Romântica, sem procurar a justa forma

Do que lhe vem de forma assim tão caudalosa

Te amo,

te amo,

eternamente te amo.”

(Iolanda, Pablo Milanés e Chico Buarque)

Eusébio: “Tu podes não acreditar. E quem acredita em alguém que nunca se tocou os dedos? Digo-te: as palavras são exume do verdadeiro olor de encanto. Tá amargo viver aí? Aqui também, por mais que doceirias facilitem o meu cotidiano. Lambuzo-me nas pequenas coisas do dia a dia. Será em vão essa madrugada insone escrevendo-te essa carta? Esse cinzeiro entornando prumos com asas; seria ele em vão? Certa vez, num desses anos próximos aos dezenove anos, eu sentira um frio enorme na barriga diante de uma conversa que me parecia ensolarada (as palavras a transmutarem-se em raios de sol). Algumas pessoas insistiam em dizer que isso se chama digestão. Eu acho que é paixão. Engraçado esses dois “ão” antagônicos dessas duas palavras que representam duas percepções diferentes das coisas, né? Nunca creia no que os outros te dizem; tu quem deves ter certeza absoluta dos processos de tuas entranhas. Venho sentindo, há alguns meses, o mesmo frio na barriga. Embora eu saiba-me muito (e esses anos todos de terapia serviram pra alguma coisa), vacilo um tanto na coragem de desvendar a barriga fervilhada: digestão, ou paixão? E aí acabo idealizando. Não são de credos idealizados que abarrotamos nossos dias? Procuro por uma permissão no agora e no depois. Uma permissão somente minha e não tua. Tu serás brisa e eu serei tempestade.
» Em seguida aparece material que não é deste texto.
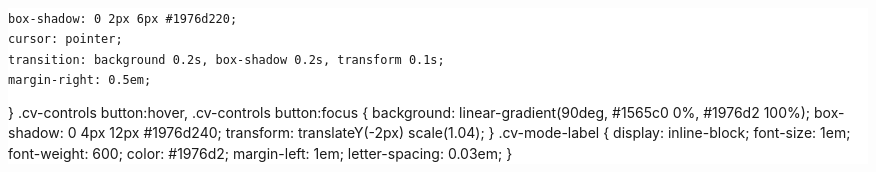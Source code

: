     box-shadow: 0 2px 6px #1976d220;
    cursor: pointer;
    transition: background 0.2s, box-shadow 0.2s, transform 0.1s;
    margin-right: 0.5em;
  }
  .cv-controls button:hover, .cv-controls button:focus {
    background: linear-gradient(90deg, #1565c0 0%, #1976d2 100%);
    box-shadow: 0 4px 12px #1976d240;
    transform: translateY(-2px) scale(1.04);
  }
  .cv-mode-label {
    display: inline-block;
    font-size: 1em;
    font-weight: 600;
    color: #1976d2;
    margin-left: 1em;
    letter-spacing: 0.03em;
  }
</style>

<script>
(function(){
  let imgData = null, mode = 'rgb', scale = 16, offsetX = 0, offsetY = 0;
  let rleLines = [], showLineOnly = null;
  let dragStart = null, panStart = null, dragging = false;
  const canvas = document.getElementById('cv-imgCanvas');
  const ctx = canvas.getContext('2d');
  const tooltip = document.getElementById('cv-tooltip');
  const dragRectDiv = document.getElementById('cv-dragRect');
  const MAX_IMG_SIZE = 64;
  const CANVAS_SIZE = 512;
  canvas.width = CANVAS_SIZE;
  canvas.height = CANVAS_SIZE;
  let minScale = 1, maxScale = 64;
  function rgb888_to_rgb565(r, g, b) {
    let val = ((r & 0xF8) << 8) | ((g & 0xFC) << 3) | (b >> 3);
    return [ (val >> 8) & 0xFF, val & 0xFF ];
  }
  function compressLine(pixels, is_rgba) {
    let b_per_val = is_rgba ? 3 : 2;
    let pix_vals = [];
    for (let i = 0; i < pixels.length; ++i) {
      if (is_rgba) {
        let [r,g,b,a] = pixels[i];
        let rgb565 = rgb888_to_rgb565(r,g,b);
        pix_vals.push([a, ...rgb565]);
      } else {
        let [r,g,b] = pixels[i];
        let rgb565 = rgb888_to_rgb565(r,g,b);
        pix_vals.push(rgb565);
      }
    }
    pix_vals = pix_vals.map(arr => arr.flat());
    let compressed = [];
    let count = 1, same_val = false, prev_val = pix_vals[0], segment_vals = prev_val.slice();
    for (let i_val = 1; i_val < pix_vals.length; ++i_val) {
      let val = pix_vals[i_val];
      let is_same = JSON.stringify(val) === JSON.stringify(prev_val);
      if (is_same) {
        if (!same_val) {
          if (i_val > 0) {
            segment_vals = segment_vals.slice(0, segment_vals.length - b_per_val);
            count -= 1;
            while (count > 0) {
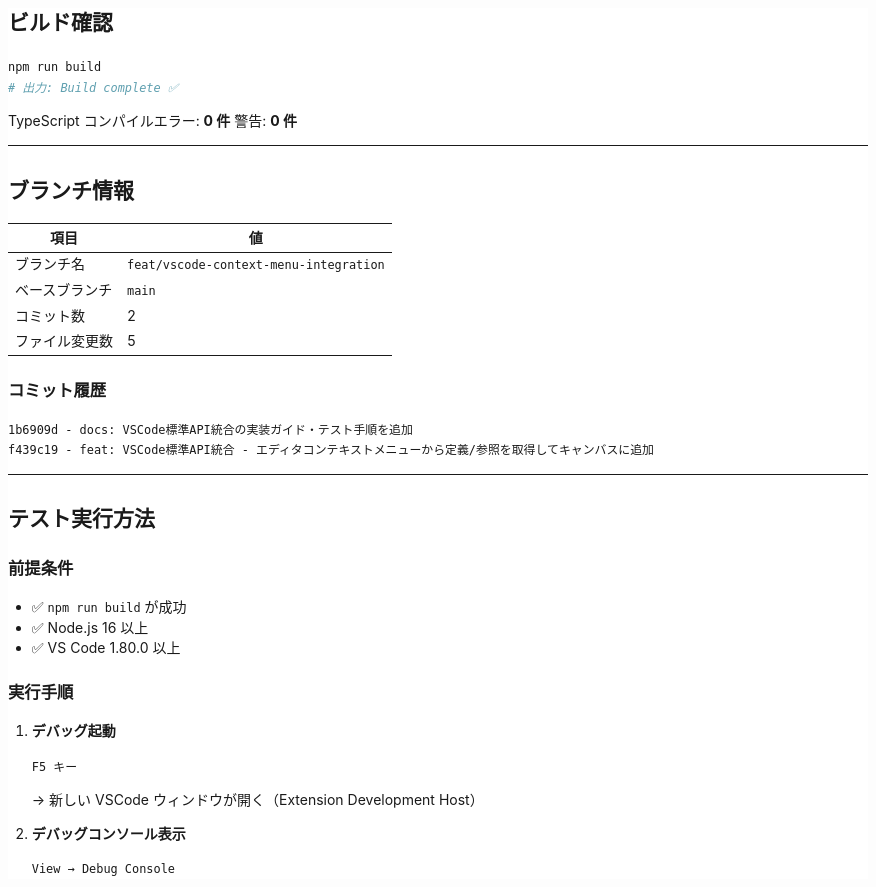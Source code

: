 
## ビルド確認

```bash
npm run build
# 出力: Build complete ✅
```

TypeScript コンパイルエラー: **0 件**
警告: **0 件**

---

## ブランチ情報

| 項目           | 値                                     |
| -------------- | -------------------------------------- |
| ブランチ名     | `feat/vscode-context-menu-integration` |
| ベースブランチ | `main`                                 |
| コミット数     | 2                                      |
| ファイル変更数 | 5                                      |

### コミット履歴

```
1b6909d - docs: VSCode標準API統合の実装ガイド・テスト手順を追加
f439c19 - feat: VSCode標準API統合 - エディタコンテキストメニューから定義/参照を取得してキャンバスに追加
```

---

## テスト実行方法

### 前提条件

- ✅ `npm run build` が成功
- ✅ Node.js 16 以上
- ✅ VS Code 1.80.0 以上

### 実行手順

1. **デバッグ起動**

   ```bash
   F5 キー
   ```

   → 新しい VSCode ウィンドウが開く（Extension Development Host）

2. **デバッグコンソール表示**

   ```
   View → Debug Console
   ```
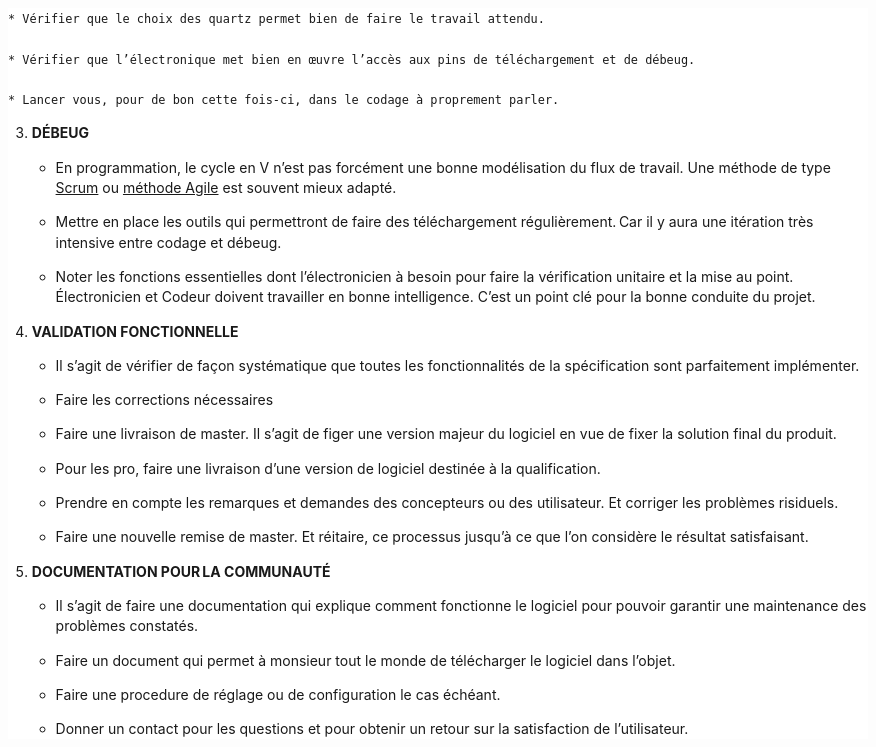 	* Vérifier que le choix des quartz permet bien de faire le travail attendu.
	
	* Vérifier que l’électronique met bien en œuvre l’accès aux pins de téléchargement et de débeug.
	
	* Lancer vous, pour de bon cette fois‑ci, dans le codage à proprement parler.


3. __DÉBEUG__
	* En programmation, le cycle en V n’est pas forcément une bonne modélisation du flux de travail. Une méthode de type [Scrum](https://fr.wikipedia.org/wiki/Scrum_(d%C3%A9veloppement)) ou [méthode Agile](https://fr.wikipedia.org/wiki/M%C3%A9thode_agile) est souvent mieux adapté.
	
	* Mettre en place les outils qui permettront de faire des téléchargement régulièrement. Car il y aura une itération très intensive entre codage et débeug.
	
	* Noter les fonctions essentielles dont l’électronicien à besoin pour faire la vérification unitaire et la mise au point. Électronicien et Codeur doivent travailler en bonne intelligence. C’est un point clé pour la bonne conduite du projet.


4. __VALIDATION FONCTIONNELLE__
	* Il s’agit de vérifier de façon systématique que toutes les fonctionnalités de la spécification sont parfaitement implémenter.
	
	* Faire les corrections nécessaires
	
	* Faire une livraison de master. Il s’agit de figer une version majeur du logiciel en vue de fixer la solution final du produit.
	
	* Pour les pro, faire une livraison d’une version de logiciel destinée à la qualification.
	
	* Prendre en compte les remarques et demandes des concepteurs ou des utilisateur. Et corriger les problèmes risiduels.
	
	* Faire une nouvelle remise de master. Et réitaire, ce processus jusqu’à ce que l’on considère le résultat satisfaisant.


5. __DOCUMENTATION POUR LA COMMUNAUTÉ__
	* Il s’agit de faire une documentation qui explique comment fonctionne le logiciel pour pouvoir garantir une maintenance des problèmes constatés.
	
	* Faire un document qui permet à monsieur tout le monde de télécharger le logiciel dans l’objet.
	
	* Faire une procedure de réglage ou de configuration le cas échéant.
	
	* Donner un contact pour les questions et pour obtenir un retour sur la satisfaction de l’utilisateur.
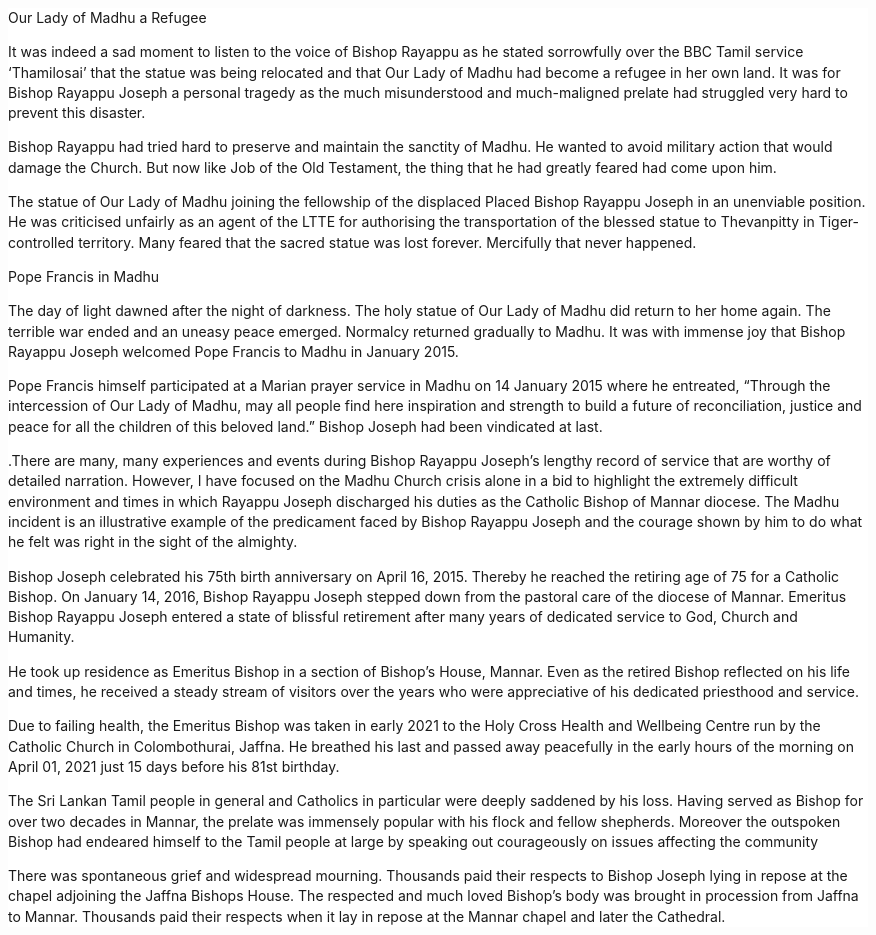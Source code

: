 Our Lady of Madhu  a Refugee

It was indeed a sad moment to listen to the voice of Bishop Rayappu as he stated sorrowfully over the BBC Tamil service ‘Thamilosai’ that the statue was being relocated and that Our Lady of Madhu had become a refugee in her own land. It was for Bishop Rayappu Joseph a personal tragedy as the much misunderstood and much-maligned prelate had struggled very hard to prevent this disaster.

Bishop Rayappu had tried hard to preserve and maintain the sanctity of Madhu. He wanted to avoid military action that would damage the Church. But now like Job of the Old Testament, the thing that he had greatly feared had come upon him.

The statue of Our Lady of Madhu joining the fellowship of the displaced Placed Bishop Rayappu Joseph in an unenviable position. He was criticised unfairly as an agent of the LTTE for authorising the transportation of the blessed statue to Thevanpitty in Tiger-controlled territory. Many feared that the sacred statue was lost forever. Mercifully that never happened.

Pope  Francis in Madhu

The day of light dawned after the night of darkness. The holy statue of Our Lady of Madhu did return to her home again. The terrible war ended and an uneasy peace emerged. Normalcy returned gradually to Madhu. It was with immense joy that Bishop Rayappu Joseph welcomed Pope Francis to Madhu in January 2015.

Pope Francis himself participated at a Marian prayer service in Madhu on 14 January 2015 where he entreated, “Through the intercession of Our Lady of Madhu, may all people find here inspiration and strength to build a future of reconciliation, justice and peace for all the children of this beloved land.”  Bishop  Joseph had been vindicated at last.

.There are many, many experiences and events during Bishop Rayappu Joseph’s lengthy record of service that are worthy of detailed narration. However, I have focused  on the Madhu Church crisis alone in a bid to highlight the extremely difficult environment and times in which Rayappu Joseph discharged his duties as the Catholic Bishop of Mannar diocese. The Madhu incident is an illustrative example of the predicament  faced by Bishop Rayappu Joseph and the courage shown by him to do what he felt was right in the sight of the almighty.

Bishop Joseph celebrated his 75th birth anniversary on April 16, 2015. Thereby he reached the retiring age of 75 for a Catholic Bishop. On January 14, 2016, Bishop Rayappu Joseph stepped down from the pastoral care of the diocese of Mannar. Emeritus Bishop Rayappu Joseph entered a state of blissful retirement after many years of dedicated service to God, Church and Humanity.

He took up residence as Emeritus Bishop in a section of Bishop’s House, Mannar. Even as the retired Bishop reflected on his life and times, he received a steady stream of visitors over the years who were appreciative of his dedicated priesthood and service.

Due to failing health, the Emeritus Bishop was taken  in early 2021  to the Holy Cross Health and Wellbeing Centre run by the Catholic Church in Colombothurai, Jaffna. He breathed his last and passed away peacefully in the early hours of the morning on April 01, 2021 just 15 days before his 81st birthday.

The Sri Lankan Tamil people in general and Catholics in particular were deeply saddened by his loss. Having served as Bishop for over two decades in Mannar, the prelate was immensely popular with his flock and fellow shepherds. Moreover the outspoken Bishop had endeared himself to the Tamil people at large by speaking out courageously on issues affecting the community

There was spontaneous grief and widespread mourning. Thousands paid their respects to Bishop Joseph lying in repose at the chapel adjoining the Jaffna Bishops House. The respected and much loved Bishop’s body was brought in procession from Jaffna to Mannar. Thousands paid their respects when it lay in repose at the Mannar chapel and later the Cathedral.
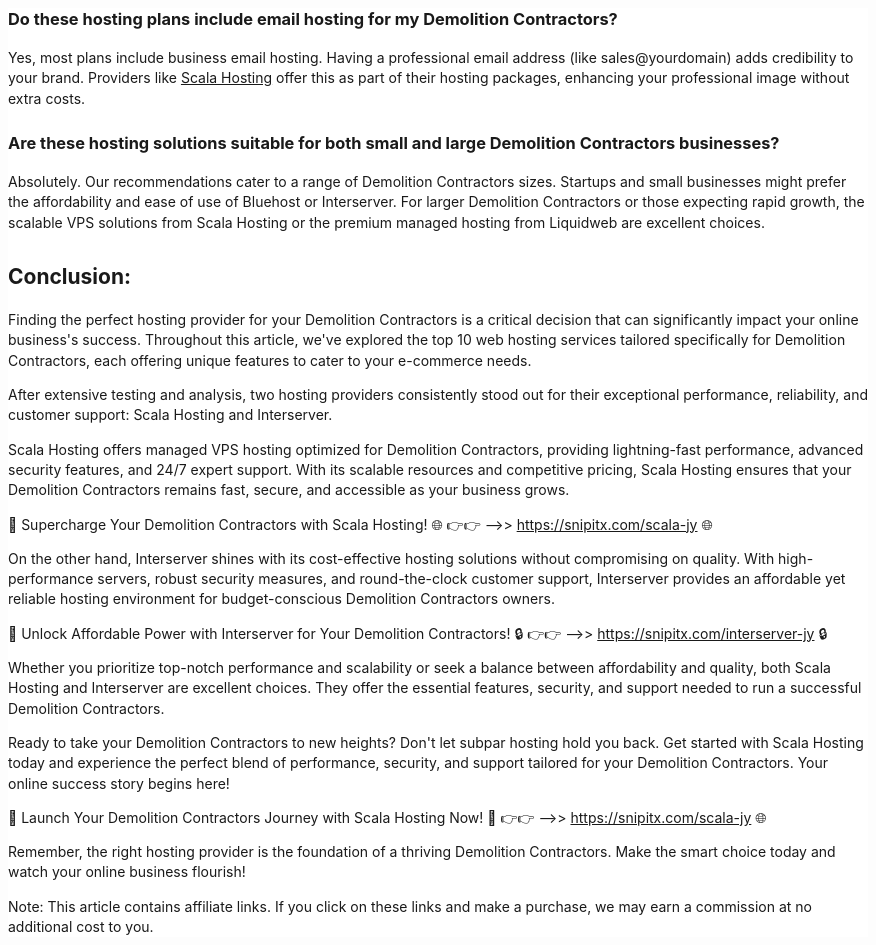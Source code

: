 ### Do these hosting plans include email hosting for my Demolition Contractors? 
Yes, most plans include business email hosting. Having a professional email address (like sales@yourdomain) adds credibility to your brand. Providers like [Scala Hosting](https://snipitx.com/scala-jy) offer this as part of their hosting packages, enhancing your professional image without extra costs.

### Are these hosting solutions suitable for both small and large Demolition Contractors businesses? 
Absolutely. Our recommendations cater to a range of Demolition Contractors sizes. Startups and small businesses might prefer the affordability and ease of use of Bluehost or Interserver. For larger Demolition Contractors or those expecting rapid growth, the scalable VPS solutions from Scala Hosting or the premium managed hosting from Liquidweb are excellent choices.

## Conclusion:

Finding the perfect hosting provider for your Demolition Contractors is a critical decision that can significantly impact your online business's success. Throughout this article, we've explored the top 10 web hosting services tailored specifically for Demolition Contractors, each offering unique features to cater to your e-commerce needs.

After extensive testing and analysis, two hosting providers consistently stood out for their exceptional performance, reliability, and customer support: Scala Hosting and Interserver.

Scala Hosting offers managed VPS hosting optimized for Demolition Contractors, providing lightning-fast performance, advanced security features, and 24/7 expert support. With its scalable resources and competitive pricing, Scala Hosting ensures that your Demolition Contractors remains fast, secure, and accessible as your business grows.

🚀 Supercharge Your Demolition Contractors with Scala Hosting! 🌐
👉👉 -->> https://snipitx.com/scala-jy 🌐

On the other hand, Interserver shines with its cost-effective hosting solutions without compromising on quality. With high-performance servers, robust security measures, and round-the-clock customer support, Interserver provides an affordable yet reliable hosting environment for budget-conscious Demolition Contractors owners.

💸 Unlock Affordable Power with Interserver for Your Demolition Contractors! 🔒
👉👉 -->> https://snipitx.com/interserver-jy 🔒

Whether you prioritize top-notch performance and scalability or seek a balance between affordability and quality, both Scala Hosting and Interserver are excellent choices. They offer the essential features, security, and support needed to run a successful Demolition Contractors.

Ready to take your Demolition Contractors to new heights? Don't let subpar hosting hold you back. Get started with Scala Hosting today and experience the perfect blend of performance, security, and support tailored for your Demolition Contractors. Your online success story begins here!

🚀 Launch Your Demolition Contractors Journey with Scala Hosting Now! 🌟
👉👉 -->> https://snipitx.com/scala-jy 🌐

Remember, the right hosting provider is the foundation of a thriving Demolition Contractors. Make the smart choice today and watch your online business flourish!

Note: This article contains affiliate links. If you click on these links and make a purchase, we may earn a commission at no additional cost to you.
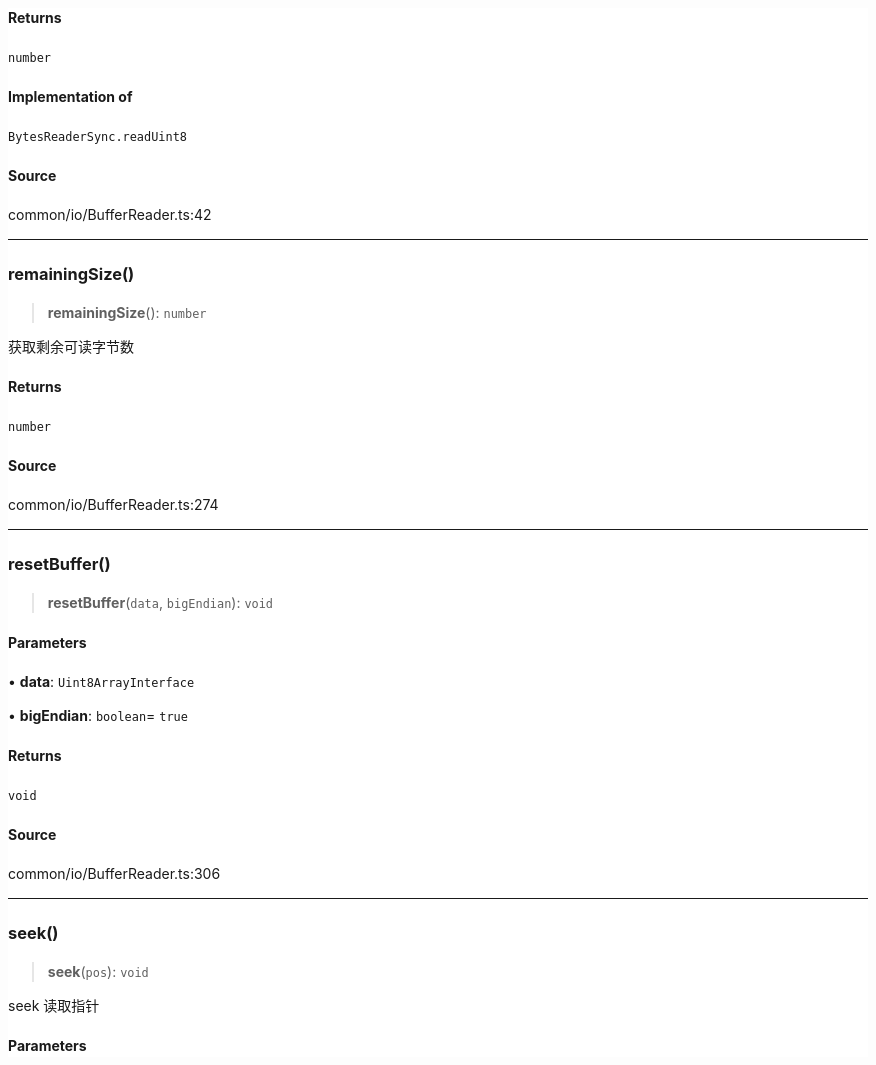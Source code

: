 #### Returns

`number`

#### Implementation of

`BytesReaderSync.readUint8`

#### Source

common/io/BufferReader.ts:42

***

### remainingSize()

> **remainingSize**(): `number`

获取剩余可读字节数

#### Returns

`number`

#### Source

common/io/BufferReader.ts:274

***

### resetBuffer()

> **resetBuffer**(`data`, `bigEndian`): `void`

#### Parameters

• **data**: `Uint8ArrayInterface`

• **bigEndian**: `boolean`= `true`

#### Returns

`void`

#### Source

common/io/BufferReader.ts:306

***

### seek()

> **seek**(`pos`): `void`

seek 读取指针

#### Parameters
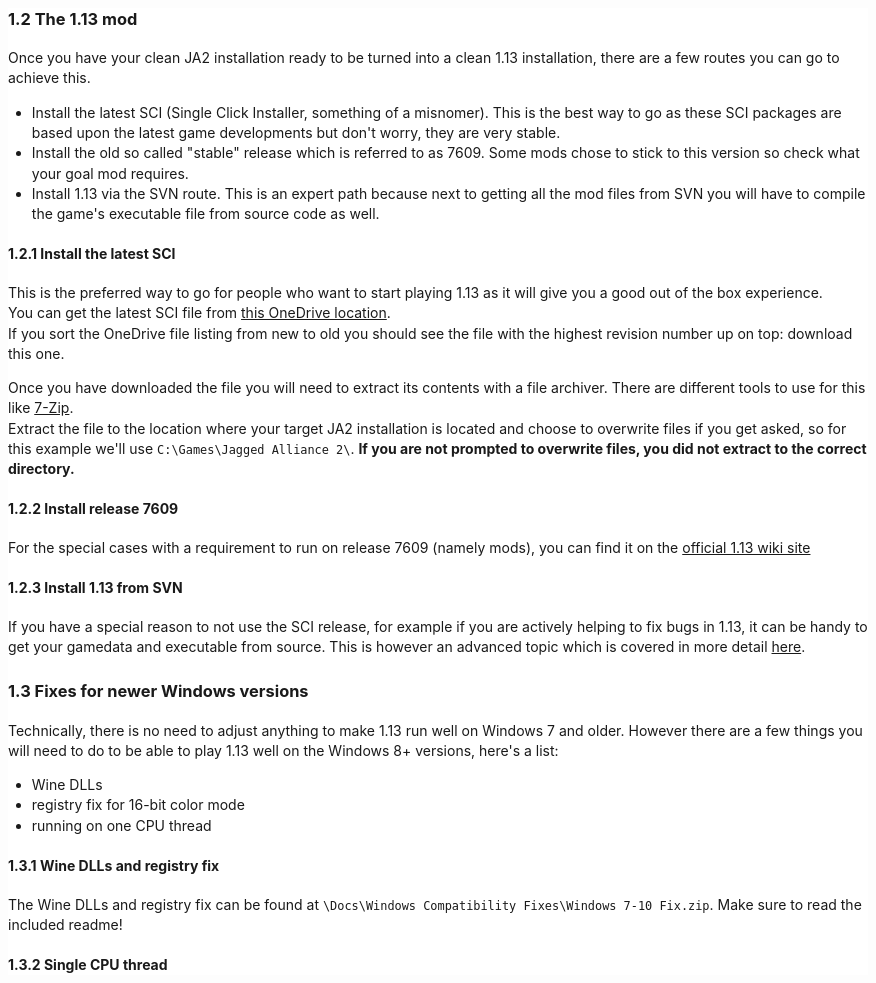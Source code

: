 ### 1.2 The 1.13 mod

Once you have your clean JA2 installation ready to be turned into a clean 1.13 installation, there are a few routes you can go to achieve this.

- Install the latest SCI (Single Click Installer, something of a misnomer). This is the best way to go as these SCI packages are based upon the latest game developments but don't worry, they are very stable.
- Install the old so called "stable" release which is referred to as 7609. Some mods chose to stick to this version so check what your goal mod requires.
- Install 1.13 via the SVN route. This is an expert path because next to getting all the mod files from SVN you will have to compile the game's executable file from source code as well.

#### 1.2.1 Install the latest SCI 

This is the preferred way to go for people who want to start playing 1.13 as it will give you a good out of the box experience.  
You can get the latest SCI file from [this OneDrive location](https://onedrive.live.com/?id=13A6926EAC52083!583&cid=013A6926EAC52083).  
If you sort the OneDrive file listing from new to old you should see the file with the highest revision number up on top: download this one.

Once you have downloaded the file you will need to extract its contents with a file archiver. There are different tools to use for this like [7-Zip](https://www.7-zip.org/ "7-Zip homepage").  
Extract the file to the location where your target JA2 installation is located and choose to overwrite files if you get asked, so for this example we'll use `C:\Games\Jagged Alliance 2\`. **If you are not prompted to overwrite files, you did not extract to the correct directory.**

#### 1.2.2 Install release 7609

For the special cases with a requirement to run on release 7609 (namely mods), you can find it on the [official 1.13 wiki site](http://ja2v113.pbworks.com/w/page/4218334/Downloads)

#### 1.2.3 Install 1.13 from SVN

If you have a special reason to not use the SCI release, for example if you are actively helping to fix bugs in 1.13, it can be handy to get your gamedata and executable from source. This is however an advanced topic which is covered in more detail [here](development.md).

### 1.3 Fixes for newer Windows versions

Technically, there is no need to adjust anything to make 1.13 run well on Windows 7 and older. However there are a few things you will need to do to be able to play 1.13 well on the Windows 8+ versions, here's a list:

- Wine DLLs
- registry fix for 16-bit color mode
- running on one CPU thread

#### 1.3.1 Wine DLLs and registry fix

The Wine DLLs and registry fix can be found at `\Docs\Windows Compatibility Fixes\Windows 7-10 Fix.zip`. Make sure to read the included readme!

#### 1.3.2 Single CPU thread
Comecemos pelas luzes: eu te espraio minha declaração de paixão e tu dizes sim, ou não. Dependendo da tua resposta, eu expulso-me dessas terras geladas em que moro e tu me esperas nas areias mornas no sem fim de lá onde vives.”

Amâncio: “A vida anda corrida, por isso somente consegui enviar um telegrama e não uma carta. Desculpa. Sim. Eu levo chuva doce procê. Venha. Buscamos um ao outro com lábios abertos. O seu movimento na barriga não tem nada a ver com digestão. É paixão; a mesma que sinto por você. Seremos raios de sol um para o outro, porque nos sabemos sóis completos e não aquela coisa “morna e ingênua que vai ficando no caminho” a que chamam de metades da laranja. Aceito o seu “ão” de paixão, não só pelo sentimento, mas, sobretudo, porque teu ser é de palavras, e por palavras, é pelas palavras e é com palavras.”